(Action item): From the material below, copy out each line with the word "torques" in it.

(Record set):
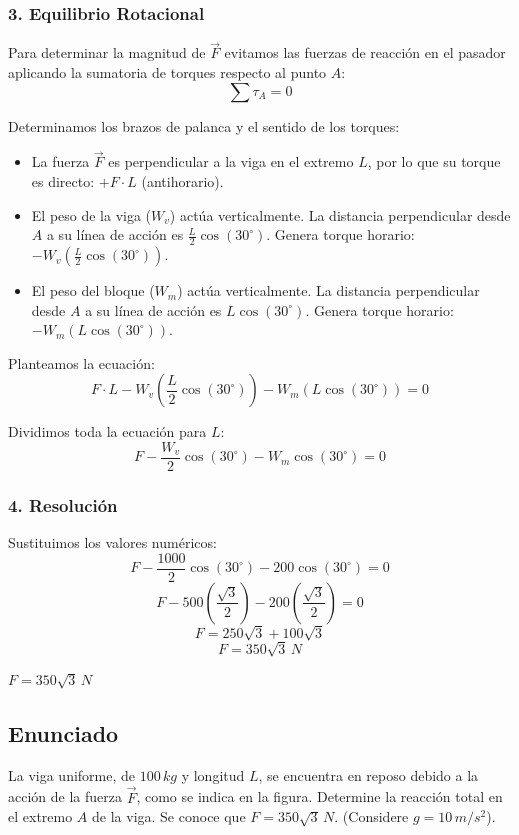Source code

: \documentclass[12pt, a4paper]{article}
\begin{document}
\subsubsection*{3. Equilibrio Rotacional}
Para determinar la magnitud de $\vec{F}$ evitamos las fuerzas de reacción en el pasador aplicando la sumatoria de torques respecto al punto $A$:
$$\sum \tau_A = 0$$

Determinamos los brazos de palanca y el sentido de los torques:
\begin{itemize}
    \item La fuerza $\vec{F}$ es perpendicular a la viga en el extremo $L$, por lo que su torque es directo: $+F \cdot L$ (antihorario).
    \item El peso de la viga ($W_v$) actúa verticalmente. La distancia perpendicular desde $A$ a su línea de acción es $\frac{L}{2} \cos(30^\circ)$. Genera torque horario: $-W_v \left( \frac{L}{2} \cos(30^\circ) \right)$.
    \item El peso del bloque ($W_m$) actúa verticalmente. La distancia perpendicular desde $A$ a su línea de acción es $L \cos(30^\circ)$. Genera torque horario: $-W_m (L \cos(30^\circ))$.
\end{itemize}

Planteamos la ecuación:
$$F \cdot L - W_v \left( \frac{L}{2} \cos(30^\circ) \right) - W_m (L \cos(30^\circ)) = 0$$

Dividimos toda la ecuación para $L$:
$$F - \frac{W_v}{2} \cos(30^\circ) - W_m \cos(30^\circ) = 0$$

\subsubsection*{4. Resolución}
Sustituimos los valores numéricos:
$$F - \frac{1000}{2} \cos(30^\circ) - 200 \cos(30^\circ) = 0$$
$$F - 500 \left( \frac{\sqrt{3}}{2} \right) - 200 \left( \frac{\sqrt{3}}{2} \right) = 0$$
$$F = 250\sqrt{3} + 100\sqrt{3}$$
$$F = 350\sqrt{3} \, \si{N}$$

\begin{tcolorbox}[colback=green!5!white, colframe=green!50!black, title=Respuesta Final]
\centering \Large $F = 350\sqrt{3} \, \si{N}$
\end{tcolorbox}

\newpage

\subsection*{Enunciado}
La viga uniforme, de $100 \, \si{kg}$ y longitud $L$, se encuentra en reposo debido a la acción de la fuerza $\vec{F}$, como se indica en la figura. Determine la reacción total en el extremo $A$ de la viga. Se conoce que $F = 350\sqrt{3} \, \si{N}$. (Considere $g=10\,\si{m/s^2}$).
\end{document}
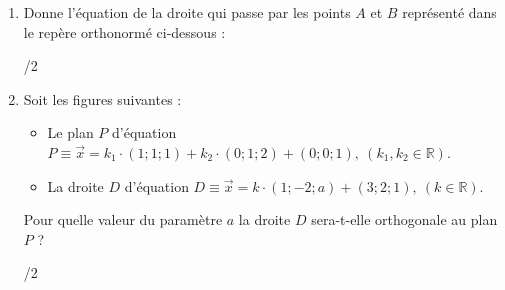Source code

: \begin{enumerate}
		\item 
			\begin{minipage}[t]{.9\textwidth}
				Donne l'équation de la droite qui passe par les points $A$ et $B$ représenté dans le repère orthonormé ci-dessous :
				\begin{center}
				\end{center}
			\end{minipage}%
			\begin{minipage}{.1\textwidth}
				\begin{flushright}
					{\large /2}
				\end{flushright}
			\end{minipage}
			\vspace{3em}
			
		\item 
			\begin{minipage}[t]{.9\textwidth}
				Soit les figures suivantes :
				\begin{itemize}
					\item Le plan $P$ d'équation $P \equiv \vec{x} = k_1 \cdot \left(1; 1; 1\right) + k_2 \cdot\left(0; 1; 2\right) + \left(0; 0; 1\right), ~(k_1, k_2 \in \mathbb{R})$.
					\item La droite $D$ d'équation $D \equiv \vec{x} = k \cdot \left(1; -2; a\right) + \left(3; 2; 1\right), ~(k \in \mathbb{R})$.
				\end{itemize}
			Pour quelle valeur du paramètre $a$ la droite $D$ sera-t-elle orthogonale au plan $P$ ?
			\end{minipage}%
			\begin{minipage}{.1\textwidth}
				\begin{flushright}
					{\large /2}
				\end{flushright}
			\end{minipage}
			

	\end{enumerate}
	
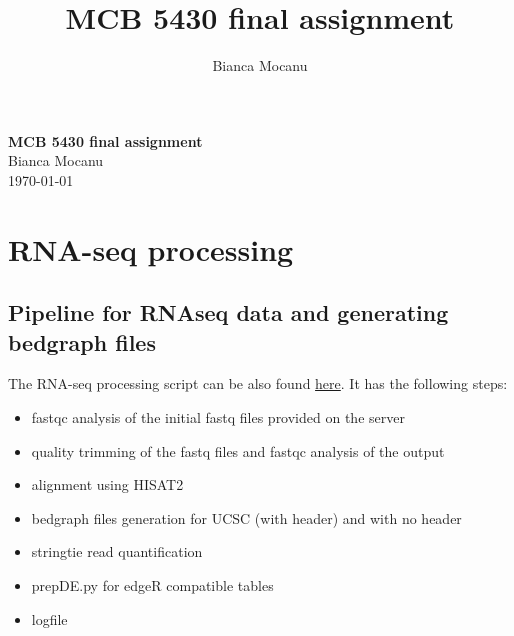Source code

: \documentclass[a4paper,11pt]{article}
\begin{document}



\title{MCB 5430 final assignment}
\author{Bianca Mocanu}

\begin{titlepage}

\begin{center}
\noindent \Large{\textbf{MCB 5430 final assignment}}\\
\vspace{0.7cm}
\small{Bianca Mocanu}\\
\today
\end{center}

\tableofcontents
\end{titlepage}

\section{RNA-seq processing}

\subsection{Pipeline for RNAseq data and generating bedgraph files}

The RNA-seq processing script can be also found \href{https://github.com/biancamocanu/5430_RNAseq/blob/master/pipe.sh}{\color{blue}here\color{black}}. It has the following steps:\\

\begin{itemize}
\item{fastqc analysis of the initial fastq files provided on the server}
\item{quality trimming of the fastq files and fastqc analysis of the output}
\item{alignment using HISAT2}
\item{bedgraph files generation for UCSC (with header) and with no header}
\item{stringtie read quantification}
\item{prepDE.py for edgeR compatible tables}
\item{logfile}

\end{itemize}
\end{document}
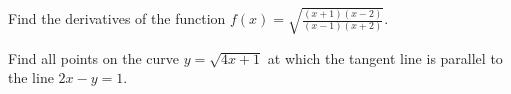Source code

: \begin{exercise}

Find the derivatives of the function
\(f(x)=\sqrt{\frac{(x+1)(x-2)}{(x-1)(x+2)}}\).

\end{exercise}
\vspace*{6\baselineskip}

\begin{exercise}

Find all points on the curve \(y=\sqrt{4x+1}\) at which the tangent line
is parallel to the line \(2x-y=1\).

\end{exercise}
\vspace*{6\baselineskip}

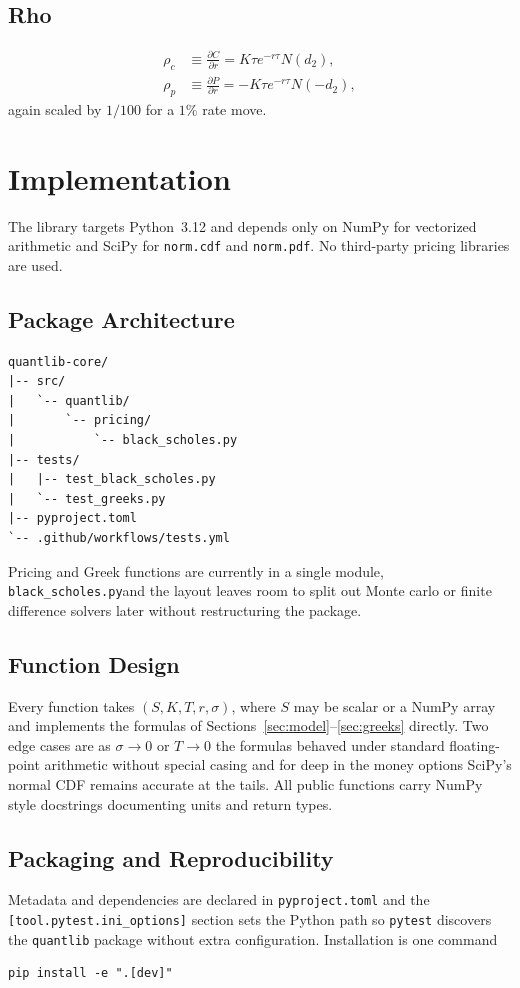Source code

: \documentclass[twocolumn,10pt]{article}
\begin{document}
\subsection{Rho}
\begin{align}
    \rho_c &\equiv \frac{\partial C}{\partial r} = K \tau e^{-r\tau} N(d_2), \label{eq:rho_c}\\
    \rho_p &\equiv \frac{\partial P}{\partial r} = -K \tau e^{-r\tau} N(-d_2), \label{eq:rho_p}
\end{align}
again scaled by $1/100$ for a $1\%$ rate move. 

\section{Implementation}
\label{sec:implementation}

The library targets Python~3.12 and depends only on NumPy  for vectorized arithmetic and SciPy  for \texttt{norm.cdf} and \texttt{norm.pdf}. No third-party pricing libraries are used.

\subsection{Package Architecture}
\begin{verbatim}
quantlib-core/
|-- src/
|   `-- quantlib/
|       `-- pricing/
|           `-- black_scholes.py
|-- tests/
|   |-- test_black_scholes.py
|   `-- test_greeks.py
|-- pyproject.toml
`-- .github/workflows/tests.yml
\end{verbatim}
Pricing and Greek functions are currently in a single module, \texttt{black\_scholes.py}and the layout leaves room to split out Monte carlo or finite difference solvers later without restructuring the package.

\subsection{Function Design}
Every function takes $(S, K, T, r, \sigma)$, where $S$ may be scalar or a NumPy array and implements the formulas of Sections~\ref{sec:model}--\ref{sec:greeks} directly. Two edge cases are as $\sigma \to 0$ or $T \to 0$ the formulas behaved under standard floating-point arithmetic without special casing and for deep in the money options SciPy's normal CDF remains accurate at the tails. All public functions carry NumPy style docstrings documenting units and return types.

\subsection{Packaging and Reproducibility}
Metadata and dependencies are declared in \texttt{pyproject.toml} and the \texttt{[tool.pytest.ini\_options]} section sets the Python path so \texttt{pytest} discovers the \texttt{quantlib} package without extra configuration. Installation is one command
\begin{verbatim}
pip install -e ".[dev]"
\end{verbatim}
\end{document}
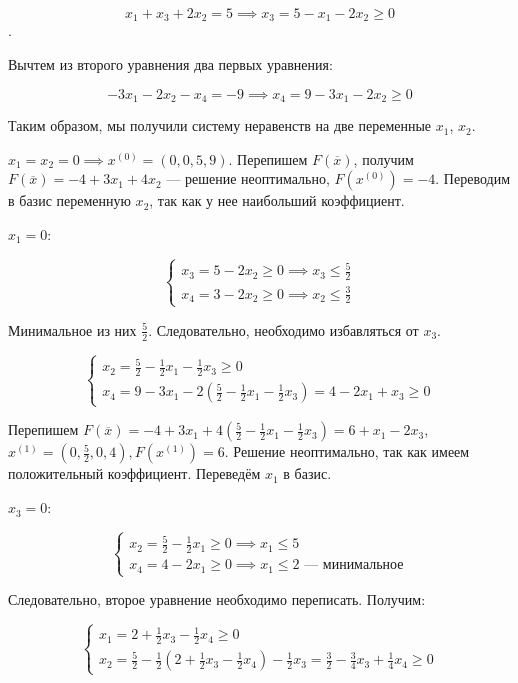 \documentclass{article}
\begin{document}
$$x_1 + x_3 + 2x_2 = 5 \implies x_3 = 5 - x_1 - 2x_2 \ge 0$$.

Вычтем из второго уравнения два первых уравнения:

$$-3x_1 - 2x_2 - x_4 = -9 \implies x_4 = 9 - 3x_1 - 2x_2 \ge 0$$

Таким образом, мы получили систему неравенств на две переменные $x_1$, $x_2$.

$x_1 = x_2 = 0 \implies x^{(0)} = (0,0,5,9)$. Перепишем $F(\overline{x})$, получим $F(\overline{x}) = -4 + 3x_1 + 4x_2$ — решение неоптимально, $F(x^{(0)}) = -4$. Переводим в базис переменную $x_2$, так как у нее наибольший коэффициент.

$x_1 = 0$:

$$
\begin{cases}
    x_3 = 5 - 2x_2 \ge 0 \implies x_3 \le \frac{5}{2} \\
    x_4 = 3 - 2x_2 \ge 0 \implies x_2 \le \frac{3}{2}
\end{cases}
$$

Минимальное из них $\frac{5}{2}$. Следовательно, необходимо избавляться от $x_3$.

$$
\begin{cases}
x_2 = \frac{5}{2} - \frac{1}{2} x_1 - \frac{1}{2} x_3 \ge 0 \\
x_4 = 9 - 3x_1 - 2 (\frac{5}{2} - \frac{1}{2} x_1 - \frac{1}{2} x_3) = 4 - 2x_1 + x_3 \ge 0
\end{cases}
$$

Перепишем $F(\overline{x}) = -4 + 3x_1 + 4 (\frac{5}{2} - \frac{1}{2} x_1 - \frac{1}{2} x_3) = 6 + x_1 - 2x_3$, $x^{(1)} = (0,\frac{5}{2},0,4), F(x^{(1)}) = 6$. Решение неоптимально, так как имеем положительный коэффициент. Переведём $x_1$ в базис.

$x_3 = 0$:

$$
\begin{cases}
  x_2 = \frac{5}{2} - \frac{1}{2} x_1 \ge 0 \implies x_1 \le 5 \\
  x_4 = 4 - 2x_1 \ge 0 \implies x_1 \le 2 \text{ — минимальное}  
\end{cases}
$$

Следовательно, второе уравнение необходимо переписать. Получим:

$$
\begin{cases}
  x_1 = 2 + \frac{1}{2} x_3 - \frac{1}{2} x_4 \ge 0 \\
  x_2 = \frac{5}{2} - \frac{1}{2} (2 + \frac{1}{2} x_3 - \frac{1}{2} x_4) - \frac{1}{2} x_3 = \frac{3}{2} - \frac{3}{4} x_3 + \frac{1}{4} x_4 \ge 0  
\end{cases}
$$
\end{document}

(Answer box):
Para determinar la magnitud de $\vec{F}$ evitamos las fuerzas de reacción en el pasador aplicando la sumatoria de torques respecto al punto $A$:
Determinamos los brazos de palanca y el sentido de los torques:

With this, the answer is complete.